Below is what I ordered. 40 yards at 2.25 a yard. I think I figured it out that you can get about 3 or 4 hundred out of that if not more.

Your Order consists of:

----------------------------------------------------------------------

402 Tyvek 40 2.250 90.00
-----
TOTAL: 90.00
SHIPPING: 9.50
TAX: 0.00
GRAND TOTAL: 99.50

Your order total is: 99.50.
If you need to get in touch with us about your order, please contact our customer service department at:

Order Line: 800-541-0314
International: 303-449-5356
Customer service: 800-204-5483
Fax: 303-449-7315
Email: [email protected]
www.intothewind.com


----------



## chris lillehoff (Jan 9, 2006)

check ebay...that where we get ours and its CHEAP!


----------



## Chris Schulz (Sep 7, 2004)

chris lillehoff said:


> check ebay...that where we get ours and its CHEAP!
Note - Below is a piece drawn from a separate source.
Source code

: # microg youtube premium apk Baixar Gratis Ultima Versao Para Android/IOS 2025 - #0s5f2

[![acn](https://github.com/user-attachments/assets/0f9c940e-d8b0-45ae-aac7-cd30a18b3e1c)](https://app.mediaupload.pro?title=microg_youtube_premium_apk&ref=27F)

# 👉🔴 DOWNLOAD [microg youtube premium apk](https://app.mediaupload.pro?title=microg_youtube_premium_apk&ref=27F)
You took the words right out of my mouth!


----------



## brknwing (Dec 6, 2005)

thanks everybody for the replys. I do have one more question, what is the difference between 1443r and 1422r?


----------



## Leo Porcello (Jul 10, 2003)

I think that is the thickness.


----------



## CobisCaller (Sep 4, 2002)

PorkChop said:


> I think I figured it out that you can get about 3 or 4 hundred out of that if not more.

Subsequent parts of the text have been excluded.